Diabetes Gestacional: Conduta Inicial e Controle Glicêmico

PSU-AL - Processo Seletivo Unificado de Alagoas — Prova 2025

Enunciado

Mulher, 32 anos de idade, com 26 semanas de gestação, comparece ao ambulatório de pré-natal de sua cidade. Está assintomática, sem histórico de doenças pré-existentes e sem queixas específicas. Durante a avaliação, o médico decide realizar o teste de tolerância à glicose de 75g, que resulta em níveis elevados de glicemia após 1 hora e 2 horas. Foi informada da importância do controle glicêmico rigoroso durante a gestação para evitar complicações. Ela possui um bom suporte familiar, mas apresenta dificuldades para modificar sua alimentação e adotar um estilo de vida mais saudável.Indique a conduta inicial mais adequada para o controle do diabetes gestacional dessa paciente:

Alternativas

  1. A) Iniciar, imediatamente, insulinoterapia e monitorização glicêmica intensiva.
  2. B) Prescrever dieta restritiva e encaminhar para controle semanal de glicemia capilar.
  3. C) Iniciar tratamento com metformina e acompanhar a glicemia capilar.
  4. D) Mudar hábitos com dieta adequada e prática de atividade física, e acompanhar a glicemia capilar.

Pérola Clínica

DG: 1ª linha é mudança estilo de vida (dieta + exercício), antes de farmacoterapia.

Resumo-Chave

O tratamento inicial do diabetes gestacional, mesmo com níveis elevados no teste de tolerância, prioriza a modificação do estilo de vida. Dieta adequada e atividade física são pilares fundamentais antes de considerar intervenções farmacológicas como insulina ou metformina, visando o controle glicêmico e a prevenção de complicações materno-fetais.

Contexto Educacional

O diabetes gestacional (DG) é uma condição de intolerância à glicose que se inicia ou é diagnosticada pela primeira vez durante a gestação. Sua prevalência varia globalmente, mas é uma das complicações médicas mais comuns da gravidez, impactando significativamente a saúde materno-fetal. O rastreamento e diagnóstico precoces são cruciais para prevenir desfechos adversos como macrossomia fetal, pré-eclâmpsia e distocia de ombro. A fisiopatologia do DG envolve a resistência à insulina, exacerbada pelos hormônios placentários, que leva à hiperglicemia. O diagnóstico é feito, geralmente, entre a 24ª e a 28ª semana de gestação, através do teste de tolerância à glicose oral (TTGO) com 75g de glicose. É fundamental suspeitar de DG em todas as gestantes, especialmente aquelas com fatores de risco como obesidade, histórico familiar de diabetes ou DG prévio. O tratamento inicial e mais importante do DG é a modificação do estilo de vida, que inclui uma dieta adequada e a prática regular de atividade física, sempre com acompanhamento médico. A monitorização rigorosa da glicemia capilar é essencial para avaliar a eficácia dessas medidas. Caso as metas glicêmicas não sejam atingidas após 1-2 semanas, a insulinoterapia é a próxima etapa, sendo a metformina uma alternativa em casos selecionados, mas com menos evidências de segurança a longo prazo na gestação.

Perguntas Frequentes

Quais são os critérios diagnósticos para diabetes gestacional?
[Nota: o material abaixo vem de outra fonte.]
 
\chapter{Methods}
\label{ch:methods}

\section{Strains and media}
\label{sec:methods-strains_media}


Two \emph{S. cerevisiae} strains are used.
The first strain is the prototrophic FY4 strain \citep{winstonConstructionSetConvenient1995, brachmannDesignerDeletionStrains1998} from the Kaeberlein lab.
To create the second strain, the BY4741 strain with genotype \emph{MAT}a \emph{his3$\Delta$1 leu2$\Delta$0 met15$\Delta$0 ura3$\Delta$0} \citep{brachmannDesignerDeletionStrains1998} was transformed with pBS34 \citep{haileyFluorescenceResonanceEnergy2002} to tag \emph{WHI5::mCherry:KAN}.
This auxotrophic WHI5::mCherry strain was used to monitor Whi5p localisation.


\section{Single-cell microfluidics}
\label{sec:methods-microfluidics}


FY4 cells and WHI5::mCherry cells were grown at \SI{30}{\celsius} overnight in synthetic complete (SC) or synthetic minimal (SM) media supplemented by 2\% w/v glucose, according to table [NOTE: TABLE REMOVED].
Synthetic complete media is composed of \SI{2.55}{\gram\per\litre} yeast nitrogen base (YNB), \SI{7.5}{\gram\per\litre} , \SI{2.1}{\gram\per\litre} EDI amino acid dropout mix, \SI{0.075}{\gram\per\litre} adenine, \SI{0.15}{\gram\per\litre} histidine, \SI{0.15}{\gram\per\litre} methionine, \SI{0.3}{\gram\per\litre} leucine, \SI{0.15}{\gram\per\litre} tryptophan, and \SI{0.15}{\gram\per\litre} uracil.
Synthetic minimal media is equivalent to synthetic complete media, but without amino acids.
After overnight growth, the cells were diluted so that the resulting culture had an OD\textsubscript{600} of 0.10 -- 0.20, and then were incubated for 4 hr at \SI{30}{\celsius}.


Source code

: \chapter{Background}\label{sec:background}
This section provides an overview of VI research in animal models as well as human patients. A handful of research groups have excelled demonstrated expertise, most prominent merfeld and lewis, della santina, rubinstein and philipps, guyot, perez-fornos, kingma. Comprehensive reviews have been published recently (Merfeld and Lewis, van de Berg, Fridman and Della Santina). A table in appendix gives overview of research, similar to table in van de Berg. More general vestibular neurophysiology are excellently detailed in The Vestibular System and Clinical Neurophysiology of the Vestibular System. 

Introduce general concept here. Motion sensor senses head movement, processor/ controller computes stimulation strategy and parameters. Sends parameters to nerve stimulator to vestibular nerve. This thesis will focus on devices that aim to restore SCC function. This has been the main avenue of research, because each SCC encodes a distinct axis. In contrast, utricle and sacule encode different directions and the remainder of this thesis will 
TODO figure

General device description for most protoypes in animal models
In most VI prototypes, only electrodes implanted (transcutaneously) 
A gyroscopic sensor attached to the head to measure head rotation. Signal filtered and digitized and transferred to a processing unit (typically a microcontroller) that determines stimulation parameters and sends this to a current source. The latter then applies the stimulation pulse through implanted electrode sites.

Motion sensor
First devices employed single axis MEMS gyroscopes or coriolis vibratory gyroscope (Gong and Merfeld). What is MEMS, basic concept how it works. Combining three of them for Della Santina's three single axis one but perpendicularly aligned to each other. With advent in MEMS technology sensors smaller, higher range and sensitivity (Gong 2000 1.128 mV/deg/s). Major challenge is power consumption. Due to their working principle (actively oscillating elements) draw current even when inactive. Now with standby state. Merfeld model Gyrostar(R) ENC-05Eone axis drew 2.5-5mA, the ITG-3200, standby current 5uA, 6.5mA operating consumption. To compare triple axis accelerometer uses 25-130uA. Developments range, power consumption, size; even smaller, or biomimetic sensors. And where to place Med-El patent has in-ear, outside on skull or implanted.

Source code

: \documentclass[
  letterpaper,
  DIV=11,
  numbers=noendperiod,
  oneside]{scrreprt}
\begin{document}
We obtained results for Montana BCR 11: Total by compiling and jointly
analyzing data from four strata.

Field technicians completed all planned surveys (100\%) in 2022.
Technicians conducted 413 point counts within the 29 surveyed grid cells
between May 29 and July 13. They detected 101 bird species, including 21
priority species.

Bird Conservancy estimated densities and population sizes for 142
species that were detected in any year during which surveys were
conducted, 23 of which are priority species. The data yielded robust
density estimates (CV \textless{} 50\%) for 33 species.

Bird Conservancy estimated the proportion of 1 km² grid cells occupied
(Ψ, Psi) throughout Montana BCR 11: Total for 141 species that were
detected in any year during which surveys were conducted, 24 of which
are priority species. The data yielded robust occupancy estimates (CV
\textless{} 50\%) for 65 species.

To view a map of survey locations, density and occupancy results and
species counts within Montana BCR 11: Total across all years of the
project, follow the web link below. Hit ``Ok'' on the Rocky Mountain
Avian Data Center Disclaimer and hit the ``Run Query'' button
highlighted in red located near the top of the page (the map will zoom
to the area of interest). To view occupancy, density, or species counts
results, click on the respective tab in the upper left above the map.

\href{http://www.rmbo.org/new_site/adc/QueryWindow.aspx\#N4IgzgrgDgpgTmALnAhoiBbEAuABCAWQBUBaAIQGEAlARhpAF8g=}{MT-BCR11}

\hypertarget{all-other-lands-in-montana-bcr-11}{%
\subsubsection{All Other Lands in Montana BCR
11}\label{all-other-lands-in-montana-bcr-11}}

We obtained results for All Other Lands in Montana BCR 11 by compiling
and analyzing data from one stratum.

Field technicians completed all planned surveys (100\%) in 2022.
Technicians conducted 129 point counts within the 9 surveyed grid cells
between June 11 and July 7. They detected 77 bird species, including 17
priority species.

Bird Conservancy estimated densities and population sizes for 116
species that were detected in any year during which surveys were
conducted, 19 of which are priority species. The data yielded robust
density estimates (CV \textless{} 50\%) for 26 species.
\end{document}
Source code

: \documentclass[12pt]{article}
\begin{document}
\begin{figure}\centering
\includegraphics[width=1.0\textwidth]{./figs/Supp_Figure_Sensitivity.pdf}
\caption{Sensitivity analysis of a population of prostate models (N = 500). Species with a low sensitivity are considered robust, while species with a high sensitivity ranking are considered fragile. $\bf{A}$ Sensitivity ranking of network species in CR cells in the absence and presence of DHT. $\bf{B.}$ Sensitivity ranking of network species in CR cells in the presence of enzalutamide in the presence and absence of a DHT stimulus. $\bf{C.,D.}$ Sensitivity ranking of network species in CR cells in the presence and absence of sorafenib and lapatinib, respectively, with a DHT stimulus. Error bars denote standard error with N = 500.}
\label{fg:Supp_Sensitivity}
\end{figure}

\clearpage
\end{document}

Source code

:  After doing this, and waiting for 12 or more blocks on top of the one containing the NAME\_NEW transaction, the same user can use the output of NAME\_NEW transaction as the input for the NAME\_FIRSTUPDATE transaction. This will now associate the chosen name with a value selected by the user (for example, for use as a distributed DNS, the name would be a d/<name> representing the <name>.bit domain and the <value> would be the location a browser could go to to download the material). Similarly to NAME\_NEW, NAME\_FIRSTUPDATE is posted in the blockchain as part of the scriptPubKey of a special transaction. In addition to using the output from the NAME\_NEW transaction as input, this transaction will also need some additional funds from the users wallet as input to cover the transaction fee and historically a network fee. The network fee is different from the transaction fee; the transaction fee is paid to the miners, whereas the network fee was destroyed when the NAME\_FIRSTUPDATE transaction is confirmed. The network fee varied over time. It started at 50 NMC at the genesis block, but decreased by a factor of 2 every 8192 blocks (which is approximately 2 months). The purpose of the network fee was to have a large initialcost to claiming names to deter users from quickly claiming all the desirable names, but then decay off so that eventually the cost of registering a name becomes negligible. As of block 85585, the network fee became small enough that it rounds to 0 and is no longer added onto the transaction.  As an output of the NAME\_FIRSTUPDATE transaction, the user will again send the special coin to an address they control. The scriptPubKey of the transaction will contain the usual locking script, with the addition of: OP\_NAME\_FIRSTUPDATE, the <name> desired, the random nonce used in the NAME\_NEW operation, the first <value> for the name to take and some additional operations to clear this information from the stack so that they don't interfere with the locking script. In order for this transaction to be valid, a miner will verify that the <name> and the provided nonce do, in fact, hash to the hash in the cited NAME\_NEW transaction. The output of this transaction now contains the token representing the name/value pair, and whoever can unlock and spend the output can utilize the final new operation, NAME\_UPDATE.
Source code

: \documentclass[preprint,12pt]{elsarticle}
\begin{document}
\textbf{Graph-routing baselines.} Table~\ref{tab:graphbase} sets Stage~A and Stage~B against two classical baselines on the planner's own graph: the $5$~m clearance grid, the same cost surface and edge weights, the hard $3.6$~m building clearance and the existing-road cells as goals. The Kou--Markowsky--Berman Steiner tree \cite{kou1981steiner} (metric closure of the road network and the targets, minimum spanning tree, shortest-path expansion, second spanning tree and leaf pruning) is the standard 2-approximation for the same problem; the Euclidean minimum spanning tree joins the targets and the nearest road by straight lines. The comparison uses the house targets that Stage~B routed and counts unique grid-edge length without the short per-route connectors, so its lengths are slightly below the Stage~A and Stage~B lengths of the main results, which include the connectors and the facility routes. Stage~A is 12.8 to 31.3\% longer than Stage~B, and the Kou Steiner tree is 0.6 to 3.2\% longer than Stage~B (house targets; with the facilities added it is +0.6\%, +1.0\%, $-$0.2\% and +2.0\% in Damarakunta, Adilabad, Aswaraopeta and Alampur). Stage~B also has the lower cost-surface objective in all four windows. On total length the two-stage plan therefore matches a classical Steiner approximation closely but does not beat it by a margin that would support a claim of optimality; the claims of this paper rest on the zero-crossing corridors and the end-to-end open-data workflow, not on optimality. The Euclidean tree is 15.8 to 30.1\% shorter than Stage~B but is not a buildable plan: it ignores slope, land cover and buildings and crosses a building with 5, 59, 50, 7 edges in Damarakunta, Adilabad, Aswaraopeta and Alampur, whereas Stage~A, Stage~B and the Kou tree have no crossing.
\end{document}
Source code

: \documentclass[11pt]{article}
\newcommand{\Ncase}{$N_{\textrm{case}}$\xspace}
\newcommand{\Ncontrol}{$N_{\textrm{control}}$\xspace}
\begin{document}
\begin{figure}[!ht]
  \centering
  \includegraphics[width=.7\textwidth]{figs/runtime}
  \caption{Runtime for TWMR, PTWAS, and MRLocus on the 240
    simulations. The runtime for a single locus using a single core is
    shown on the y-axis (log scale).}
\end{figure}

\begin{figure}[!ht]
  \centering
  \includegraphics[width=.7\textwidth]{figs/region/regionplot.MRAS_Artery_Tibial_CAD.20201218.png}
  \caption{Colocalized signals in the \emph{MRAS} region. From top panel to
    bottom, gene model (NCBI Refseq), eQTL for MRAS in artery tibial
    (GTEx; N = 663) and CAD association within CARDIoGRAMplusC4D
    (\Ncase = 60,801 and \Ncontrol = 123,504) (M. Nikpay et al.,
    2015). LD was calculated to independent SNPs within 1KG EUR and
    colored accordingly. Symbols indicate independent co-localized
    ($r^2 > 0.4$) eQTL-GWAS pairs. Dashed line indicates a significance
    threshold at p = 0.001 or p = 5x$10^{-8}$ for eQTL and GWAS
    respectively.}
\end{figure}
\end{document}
O diabetes gestacional é diagnosticado pelo teste de tolerância à glicose oral (TTGO) de 75g entre 24-28 semanas. Os critérios incluem glicemia de jejum ≥ 92 mg/dL, 1h ≥ 180 mg/dL ou 2h ≥ 153 mg/dL.

Por que a modificação do estilo de vida é a primeira linha de tratamento?

A modificação do estilo de vida, com dieta balanceada e atividade física regular, é a primeira linha porque pode normalizar os níveis glicêmicos em muitas gestantes, evitando a necessidade de medicamentos e minimizando riscos.

Quando a insulinoterapia é indicada no diabetes gestacional?

A insulinoterapia é indicada quando a modificação do estilo de vida não é suficiente para atingir as metas glicêmicas após 1 a 2 semanas, ou em casos de hiperglicemia muito acentuada no diagnóstico.